Data & AI fundamentals
Having an overview of the different responsibilities and tasks of a data team is crucial. When everyone in the team understands what their colleagues are working on, the collaboration and performance of the team is much improved.
The goal of this module is to have a common understanding, introduce key concepts and give an overview of the AI and data landscape. This module sets foundations in the following topics: machine learning, data governance, cloud, DevOps, DataOps, data platforms, and data strategy.
Data & AI Strategy
Data Strategy is an inherent part of all data projects. It is important to not lose track of the bigger picture, to keep in mind the vision and the target objective to be reached by the team. As such, being aware of the data strategy of the team and all its different aspects is very important.
The goal of this module is for all participants to get acquainted with the Data Strategy side of data projects. This training focuses on how data and a strategic data approach can help businesses thrive, and explains the role of data within an organization. It is intended to all types of profiles related to data.
Data exploration and story telling
Which questions to ask from your data? How to fully understand the data is not always straightforward. Yet this is a very important skill to fully leverage the potential of data.
In this module, we explain step by step how to tackle data exploration and how to get insights from data. You will learn how to query the data and tell its story using python and pandas and visualization libraries.
Software Engineering
Nowadays, when working with data, a big part of the job requires coding. Luckily, software engineers already came up with best practices to deliver good quality, robust and tested code.
The goal of this module is to teach participants Software Engineering principles that they will need in their day to day job, such as testing, alerting and monitoring, package management, etc. This module focuses on python as it is the most commonly used programming language within the field of data.
Cloud
Cloud computing is being more and more used in the industry and especially in the data & AI domain. Thus it is important to have a good understanding of the main concepts of the cloud.
The goal of this module is to cover the main services from the 3 most popular cloud providers (AWS, GCP and Azure). Candidates will be putting the learnings in practice with small exercises on each of the cloud. Finally infrastructure as code will be introduced and candidates will learn how to provision their own infrastructure with Terraform. Check already our experience with Terraform and our Terraform templates.
DevOps
DevOps is a set of practices that combines software development and IT operations. It aims to shorten the systems development life cycle and provides continuous delivery with high software quality. A machine learning or data & cloud engineer, should know and apply the DevOps principle in multiple parts of its job.
The goal of this module is for the participants to get a good grasp of the concepts of DevOps through presentation and a concrete end2end example. In this module, the participants will learn the full DevOps lifecycle using github.
Data Engineering Pipelines
Building data pipelines is at the core of the data&AI jobs. Extract Transform and Load data is a necessary step before any intelligence can be added. Building strong, robust and scalable pipelines is an important responsibility of the data team.

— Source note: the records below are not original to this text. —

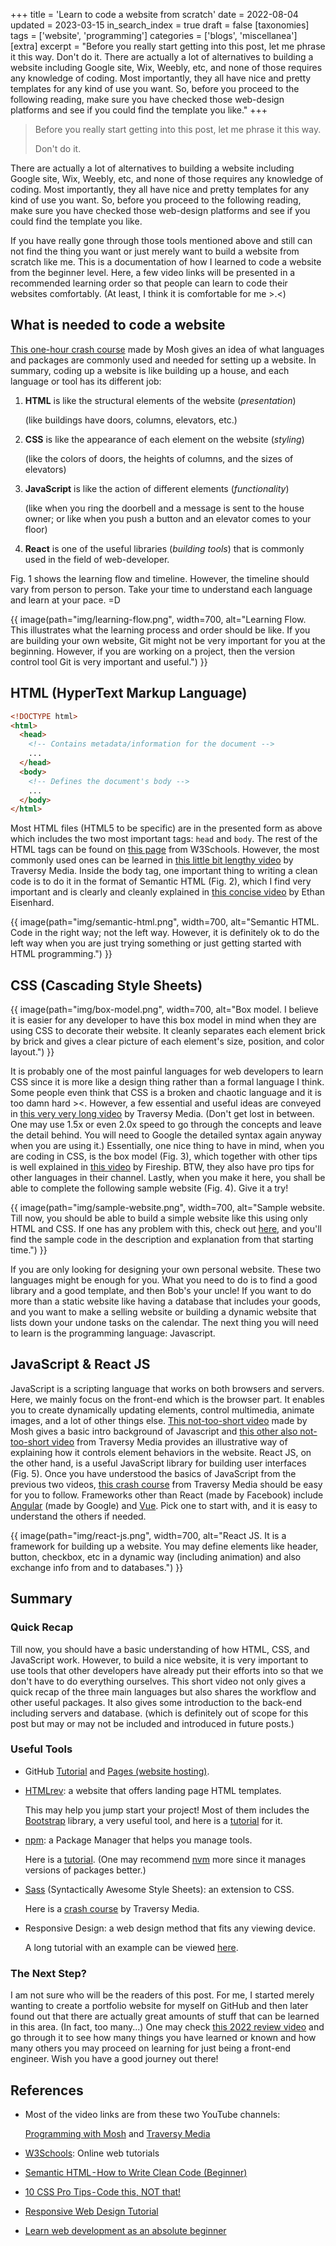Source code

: +++
title = 'Learn to code a website from scratch'
date = 2022-08-04
updated = 2023-03-15
in_search_index = true
draft = false
[taxonomies]
tags = ['website', 'programming']
categories = ['blogs', 'miscellanea']
[extra]
excerpt = "Before you really start getting into this post, let me phrase it this way. Don't do it. There are actually a lot of alternatives to building a website including Google site, Wix, Weebly, etc, and none of those requires any knowledge of coding. Most importantly, they all have nice and pretty templates for any kind of use you want. So, before you proceed to the following reading, make sure you have checked those web-design platforms and see if you could find the template you like."
+++

> Before you really start getting into this post, let me phrase it this way. 
> 
> Don't do it.

There are actually a lot of alternatives to building a website including Google site, Wix, Weebly, etc, and none of those requires any knowledge of coding. 
Most importantly, they all have nice and pretty templates for any kind of use you want. 
So, before you proceed to the following reading, make sure you have checked those web-design platforms and see if you could find the template you like.

If you have really gone through those tools mentioned above and still can not find the thing you want or just merely want to build a website from scratch like me. 
This is a documentation of how I learned to code a website from the beginner level. 
Here, a few video links will be presented in a recommended learning order so that people can learn to code their websites comfortably. 
(At least, I think it is comfortable for me >.<)

## What is needed to code a website

[This one-hour crash course](https://youtu.be/qz0aGYrrlhU) made by Mosh gives an idea of what languages and packages are commonly used and needed for setting up a website. In summary, coding up a website is like building up a house, and each language or tool has its different job:


1. **HTML** is like the structural elements of the website (*presentation*)

    (like buildings have doors, columns, elevators, etc.)

2. **CSS** is like the appearance of each element on the website (*styling*)

    (like the colors of doors, the heights of columns, and the sizes of elevators)

3. **JavaScript** is like the action of different elements (*functionality*)

    (like when you ring the doorbell and a message is sent to the house owner; or like when you push a button and an elevator comes to your floor)

4. **React** is one of the useful libraries (*building tools*) that is commonly used in the field of web-developer.

Fig. 1 shows the learning flow and timeline. However, the timeline should vary from person to person. 
Take your time to understand each language and learn at your pace. =D

{{ image(path="img/learning-flow.png", width=700, alt="Learning Flow. This illustrates what the learning process and order should be like. If you are building your own website, Git might not be very important for you at the beginning. However, if you are working on a project, then the version control tool Git is very important and useful.") }}

## HTML (HyperText Markup Language)

```html
<!DOCTYPE html>
<html>
  <head>
    <!-- Contains metadata/information for the document -->
    ...
  </head>
  <body>
    <!-- Defines the document's body -->
    ...
  </body>
</html>
```

Most HTML files (HTML5 to be specific) are in the presented form as above which includes the two most important tags: `head` and `body`. 
The rest of the HTML tags can be found on [this page](https://www.w3schools.com/TAgs/default.asp) from W3Schools. 
However, the most commonly used ones can be learned in [this little bit lengthy video](https://youtu.be/UB1O30fR-EE) by Traversy Media. 
Inside the body tag, one important thing to writing a clean code is to do it in the format of Semantic HTML (Fig. 2), which I find very important and is clearly and cleanly explained in [this concise video](https://youtu.be/wu6PPRKcT8Y) by Ethan Eisenhard.

{{ image(path="img/semantic-html.png", width=700, alt="Semantic HTML. Code in the right way; not the left way. However, it is definitely ok to do the left way when you are just trying something or just getting started with HTML programming.") }}

## CSS (Cascading Style Sheets)

{{ image(path="img/box-model.png", width=700, alt="Box model. I believe it is easier for any developer to have this box model in mind when they are using CSS to decorate their website. It cleanly separates each element brick by brick and gives a clear picture of each element's size, position, and color layout.") }}

It is probably one of the most painful languages for web developers to learn CSS since it is more like a design thing rather than a formal language I think. 
Some people even think that CSS is a broken and chaotic language and it is too damn hard ><. However, a few essential and useful ideas are conveyed in [this very very long video](https://www.youtube.com/watch?v=yfoY53QXEnI) by Traversy Media. 
(Don't get lost in between. 
One may use 1.5x or even 2.0x speed to go through the concepts and leave the detail behind. 
You will need to Google the detailed syntax again anyway when you are using it.) 
Essentially, one nice thing to have in mind, when you are coding in CSS, is the box model (Fig. 3), which together with other tips is well explained in [this video](https://youtu.be/Qhaz36TZG5Y) by Fireship. 
BTW, they also have pro tips for other languages in their channel. 
Lastly, when you make it here, you shall be able to complete the following sample website (Fig. 4). 
Give it a try!

{{ image(path="img/sample-website.png", width=700, alt="Sample website. Till now, you should be able to build a simple website like this using only HTML and CSS. If one has any problem with this, check out [here](https://youtu.be/yfoY53QXEnI?t=4164), and you'll find the sample code in the description and explanation from that starting time.") }}

If you are only looking for designing your own personal website. 
These two languages might be enough for you. 
What you need to do is to find a good library and a good template, and then Bob's your uncle! 
If you want to do more than a static website like having a database that includes your goods, and you want to make a selling website or building a dynamic website that lists down your undone tasks on the calendar. 
The next thing you will need to learn is the programming language: Javascript.

## JavaScript & React JS

JavaScript is a scripting language that works on both browsers and servers. 
Here, we mainly focus on the front-end which is the browser part. 
It enables you to create dynamically updating elements, control multimedia, animate images, and a lot of other things else. [This not-too-short video](https://youtu.be/W6NZfCO5SIk) made by Mosh gives a basic intro background of Javascript and [this other also not-too-short video](https://youtu.be/hdI2bqOjy3c) from Traversy Media provides an illustrative way of explaining how it controls element behaviors in the website. 
React JS, on the other hand, is a useful JavaScript library for building user interfaces (Fig. 5). 
Once you have understood the basics of JavaScript from the previous two videos, [this crash course](https://youtu.be/w7ejDZ8SWv8) from Traversy Media should be easy for you to follow. 
Frameworks other than React (made by Facebook) include [Angular](https://youtu.be/3dHNOWTI7H8) (made by Google) and [Vue](https://youtu.be/qZXt1Aom3Cs). 
Pick one to start with, and it is easy to understand the others if needed.

{{ image(path="img/react-js.png", width=700, alt="React JS. It is a framework for building up a website. You may define elements like header, button, checkbox, etc in a dynamic way (including animation) and also exchange info from and to databases.") }}

## Summary

### Quick Recap

Till now, you should have a basic understanding of how HTML, CSS, and JavaScript work. 
However, to build a nice website, it is very important to use tools that other developers have already put their efforts into so that we don't have to do everything ourselves. 
This short video not only gives a quick recap of the three main languages but also shares the workflow and other useful packages. 
It also gives some introduction to the back-end including servers and database. 
(which is definitely out of scope for this post but may or may not be included and introduced in future posts.)

### Useful Tools

- GitHub [Tutorial](https://docs.github.com/en/get-started/quickstart/hello-world) and [Pages (website hosting)](https://pages.github.com/).

- [HTMLrev](https://htmlrev.com/): a website that offers landing page HTML templates.

    This may help you jump start your project! 
    Most of them includes the [Bootstrap](https://getbootstrap.com/) library, a very useful tool, and here is a [tutorial](https://www.w3schools.com/bootstrap/bootstrap_get_started.asp) for it.

- [npm](https://www.npmjs.com/): a Package Manager that helps you manage tools. 

    Here is a [tutorial](https://youtu.be/jHDhaSSKmB0).
    (One may recommend [nvm](https://github.com/nvm-sh/nvm) more since it manages versions of packages better.)

- [Sass](https://sass-lang.com/) (Syntactically Awesome Style Sheets): an extension to CSS.
    
    Here is a [crash course](https://youtu.be/nu5mdN2JIwM) by Traversy Media.

- Responsive Design: a web design method that fits any viewing device.

    A long tutorial with an example can be viewed [here](https://youtu.be/gH3sBOj6CGA).

### The Next Step?

I am not sure who will be the readers of this post. 
For me, I started merely wanting to create a portfolio website for myself on GitHub and then later found out that there are actually great amounts of stuff that can be learned in this area. 
(In fact, too many...) 
One may check [this 2022 review video](https://youtu.be/EqzUcMzfV1w) and go through it to see how many things you have learned or known and how many others you may proceed on learning for just being a front-end engineer. 
Wish you have a good journey out there!

## References

- Most of the video links are from these two YouTube channels:

    [Programming with Mosh](https://www.youtube.com/c/programmingwithmosh) and [Traversy Media](https://www.youtube.com/c/TraversyMedia)
    
- [W3Schools](https://www.w3schools.com/): Online web tutorials
- [Semantic HTML - How to Write Clean Code (Beginner)](https://youtu.be/wu6PPRKcT8Y)
- [10 CSS Pro Tips - Code this, NOT that!](https://youtu.be/Qhaz36TZG5Y)
- [Responsive Web Design Tutorial](https://youtu.be/Qhaz36TZG5Y)
- [Learn web development as an absolute beginner](https://youtu.be/ysEN5RaKOlA)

Hence in this module, candidates learn how to build large-scale distributed data processing pipelines, with an exercise centered around Apache Spark pipelines. They will learn to develop a small application, build, deploy it on the cloud (AWS or Azure) and schedule it with Airflow. Finally, they also learn how to optimise and monitor data pipelines.
Data platforms
Data platforms support all the data&AI capabilities and thus understanding what data platforms are and what they offer, is core to any data job.
In this module, the participants will become familiar with the different types of data platforms and their key components. This module covers general information about data platforms and deep dives into the cloud specific ones. The candidates will also acquire knowledge about data lakes, NoSql and API’s. Finally, they will deep dive into DBT, as a good example for the SQL Databases.
Machine Learning Methodology
Machine Learning and AI are trending topics in the field of research, industry, and business processes and there are many different types and methods of machine learning that you may apply as a data science practitioner.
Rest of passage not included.